Meidinger hat Recht. Die Schule wird mit Erwartungen überfrachtet – und kann daran nur scheitern. Aus dieser Erkenntnis sollten wir einen guten Vorsatz für 2020 ableiten: Wir lassen die Schulen in Ruhe das abarbeiten, wofür sie personell und materiell ausgestattet sind. Und weitergehende Forderungen richten wir dorthin, wohin sie gehören: an die Politik, genauer: die Kultusministerien, die für die personelle Ausstattung der Schulen verantwortlich sind.

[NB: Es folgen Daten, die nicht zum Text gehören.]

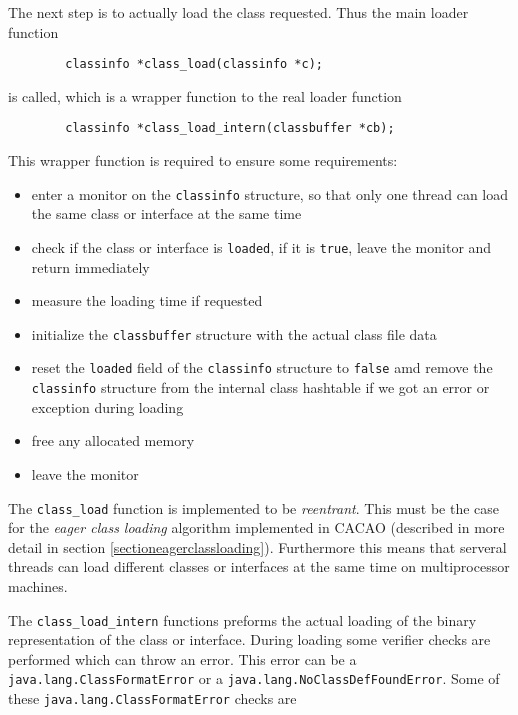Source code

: The next step is to actually load the class requested. Thus the main
loader function

\begin{verbatim}
        classinfo *class_load(classinfo *c);
\end{verbatim}

is called, which is a wrapper function to the real loader function

\begin{verbatim}
        classinfo *class_load_intern(classbuffer *cb);
\end{verbatim}

This wrapper function is required to ensure some requirements:

\begin{itemize}
 \item enter a monitor on the \texttt{classinfo} structure, so that
 only one thread can load the same class or interface at the same time

 \item check if the class or interface is \texttt{loaded}, if it is
 \texttt{true}, leave the monitor and return immediately

 \item measure the loading time if requested

 \item initialize the \texttt{classbuffer} structure with the actual
 class file data

 \item reset the \texttt{loaded} field of the \texttt{classinfo}
 structure to \texttt{false} amd remove the \texttt{classinfo}
 structure from the internal class hashtable if we got an error or
 exception during loading

 \item free any allocated memory

 \item leave the monitor
\end{itemize}

The \texttt{class\_load} function is implemented to be
\textit{reentrant}. This must be the case for the \textit{eager class
loading} algorithm implemented in CACAO (described in more detail in
section \ref{sectioneagerclassloading}). Furthermore this means that
serveral threads can load different classes or interfaces at the same
time on multiprocessor machines.

The \texttt{class\_load\_intern} functions preforms the actual loading
of the binary representation of the class or interface. During loading
some verifier checks are performed which can throw an error. This
error can be a \texttt{java.lang.ClassFormatError} or a
\texttt{java.lang.NoClassDefFoundError}. Some of these
\texttt{java.lang.ClassFormatError} checks are

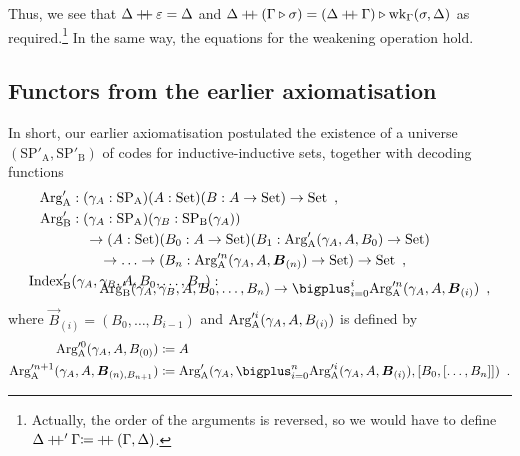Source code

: \documentclass[orivec,envcountsame, ,envcountsect]{llncs}
\begin{document}
Thus, we see that $\Delta \mathbin{+\mkern-6mu+} \varepsilon = \Delta$ and $\Delta
\mathbin{+\mkern-6mu+} (\Gamma \triangleright \sigma) = (\Delta
  \mathbin{+\mkern-6mu+} \Gamma) \triangleright \text{wk}_{\Gamma}(\sigma, \Delta)$ as
required.\footnote{Actually, the order of the arguments is reversed,
  so we would have to define \\$\Delta \mathbin{+\mkern-6mu+}' \Gamma {\coloneqq}
  \mathbin{+\mkern-6mu+}(\Gamma, \Delta)$.} In the same way, the equations for
the weakening operation hold.


\subsection{Functors from the earlier axiomatisation} %
\label{sec:functors-CSL-article}

In short, our earlier
axiomatisation\cite{nordvallforsbergSetzer2010indind} postulated the
existence of a universe $(\text{SP}'_{\text{A}}, \text{SP}'_{\text{B}})$
of codes for inductive-inductive sets, together with decoding
functions 
\begin{align*}
\CSLArgA &: (\gamma_A : \text{SP}_{\text{A}})(A : \Set)(B : A \to \Set) \to \Set \enspace ,\\
\CSLArgB &: (\gamma_A : \text{SP}_{\text{A}})(\gamma_B : \text{SP}_{\text{B}}(\gamma_A)) \\
       & \quad \to (A : \Set)(B_0 : A \to \Set)(B_1 : \CSLArgA(\gamma_A, A, B_0) \to \Set) \\
       & \qquad \to \ldots \to (B_n : \CSLArgA^n(\gamma_A, A, \vec{B}_{(n)}) \to \Set) \to \Set \enspace , \\
\CSLIndex&(\gamma_A, \gamma_B, A, B_0, \ldots, B_n) : \\ \noalign{\vskip -4mm}
              &  \qquad \CSLArgB(\gamma_A, \gamma_B, A, B_0, \ldots, B_n) \to \bigplus_{i = 0}^i \CSLArgA^n(\gamma_A, A, \vec{B}_{(i)}) \enspace ,
\end{align*} 
where $\vec{B}_{(i)} = (B_0, \ldots, B_{i - 1})$ and $\text{Arg}_{\text{A}}'^i(\gamma_A, A, B_{(i)})$ is defined by
\begin{align*}
  \CSLArgA^0(\gamma_A, A, B_{(0)}) &\coloneqq A \\
  \CSLArgA^{n + 1}(\gamma_A, A, \vec{B}_{(n), B_{n + 1}}) &\coloneqq \CSLArgA(\gamma_A, \bigplus_{i = 0}^n \CSLArgA^i(\gamma_A, A, \vec{B}_{(i)}), \coprodmorph{B_0}{\coprodmorph{\ldots}{B_n}}) \enspace .
\end{align*}
\end{document}
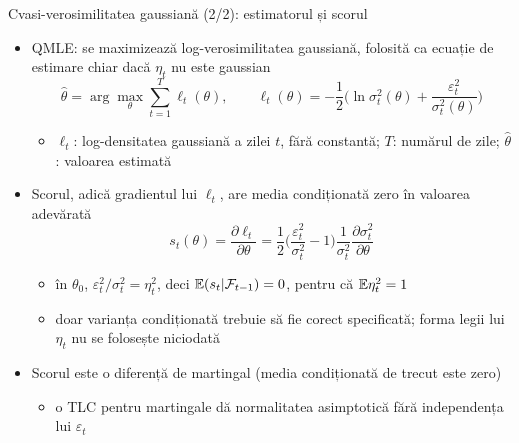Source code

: \begin{frame}{Cvasi-verosimilitatea gaussiană (2/2): estimatorul și scorul}
\itemsize{\small}
\begin{itemize}
    \item QMLE: se maximizează log-verosimilitatea gaussiană, folosită ca ecuație de estimare chiar dacă $\eta_t$ nu este gaussian
    \[ \hat\theta = \arg\max_\theta \sum_{t=1}^T \ell_t(\theta), \qquad \ell_t(\theta) = -\frac12\Big(\ln\sigma^2_t(\theta) + \frac{\varepsilon_t^2}{\sigma^2_t(\theta)}\Big) \]
    \begin{itemize}
        \item $\ell_t$: log-densitatea gaussiană a zilei $t$, fără constantă; $T$: numărul de zile; $\hat\theta$: valoarea estimată
    \end{itemize}
    \item Scorul, adică gradientul lui $\ell_t$, are media condiționată zero în valoarea adevărată
    \[ s_t(\theta) = \frac{\partial\ell_t}{\partial\theta} = \frac12\Big(\frac{\varepsilon_t^2}{\sigma_t^2} - 1\Big)\frac{1}{\sigma^2_t}\frac{\partial\sigma^2_t}{\partial\theta} \]
    \begin{itemize}
        \item în $\theta_0$, $\varepsilon_t^2/\sigma_t^2 = \eta_t^2$, deci $\E(s_t | \mathcal F_{t-1}) = 0$, pentru că $\E\eta_t^2 = 1$
        \item doar varianța condiționată trebuie să fie corect specificată; forma legii lui $\eta_t$ nu se folosește niciodată
    \end{itemize}
    \item Scorul este o diferență de martingal (media condiționată de trecut este zero)
    \begin{itemize}
        \item o TLC pentru martingale dă normalitatea asimptotică fără independența lui $\varepsilon_t$
    \end{itemize}
\end{itemize}
\end{frame}

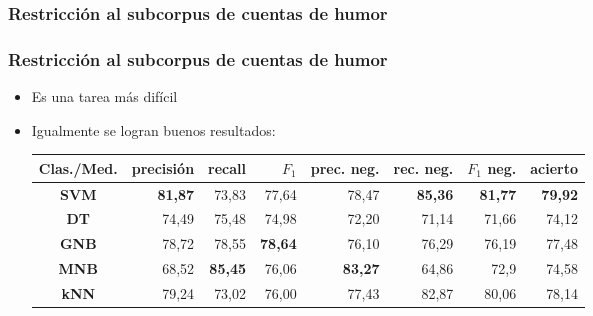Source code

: \subsubsection{Restricción al subcorpus de cuentas de humor}
\begin{frame}
    \frametitle{Restricción al subcorpus de cuentas de humor}

    \begin{itemize}[<+->]
        \item Es una tarea más difícil
        \item Igualmente se logran buenos resultados:

        \begin{center}
            \scriptsize
            \begin{tabular}{ c | r | r | r | r | r | r | r }
                \textbf{Clas./Med.} & precisión & recall & $F_1$ & prec. neg. & rec. neg. & $F_1$ neg. & acierto \\
                \hline
                \textbf{SVM} & \textbf{81,87} & 73,83 & 77,64 & 78,47 & \textbf{85,36} & \textbf{81,77} & \textbf{79,92} \\
                \hline
                \textbf{DT} & 74,49 & 75,48 & 74,98 & 72,20 & 71,14 & 71,66 & 74,12 \\
                \hline
                \textbf{GNB} & 78,72 & 78,55 & \textbf{78,64} & 76,10 & 76,29 & 76,19 & 77,48 \\
                \hline
                \textbf{MNB} & 68,52 & \textbf{85,45} & 76,06 & \textbf{83,27} & 64,86 & 72,9 & 74,58 \\
                \hline
                \textbf{kNN} & 79,24 & 73,02 & 76,00 & 77,43 & 82,87 & 80,06 & 78,14 \\
            \end{tabular}
        \end{center}
    \end{itemize}
\end{frame}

Schulen brauchen mehr Unterstützung – meint der Missbrauchsbeauftragte

Der Unabhängige Beauftragte der Bundesregierung für Fragen des sexuellen Kindesmissbrauchs, Johannes-Wilhelm Rörig, hat ein gutes Beispiel dafür gegeben, wie das aussehen kann. Noch im vergangenen Juli kritisierte er, dass in vielen deutschen Schulen zu wenig getan werde, um Opfern von Übergriffen zu helfen. Es mangele an Konzepten. Im September dann erneuerte er seine Kritik – forderte aber nun die Bundesländer auf, deutlich mehr in den Schutz von Kindern und Jugendlichen vor sexuellem Missbrauch zu investieren. Kitas und Schulen bräuchten dringend mehr Unterstützung für ihr Engagement gegen sexuelle Gewalt. „Von alleine und zum Minimaltarif werden maximaler Schutz von Jungen und Mädchen und optimale Hilfe nicht erreicht werden“, sagte er.

Damit wird er seinem berechtigten Anliegen – und der Situation der Schulen! – deutlich gerechter.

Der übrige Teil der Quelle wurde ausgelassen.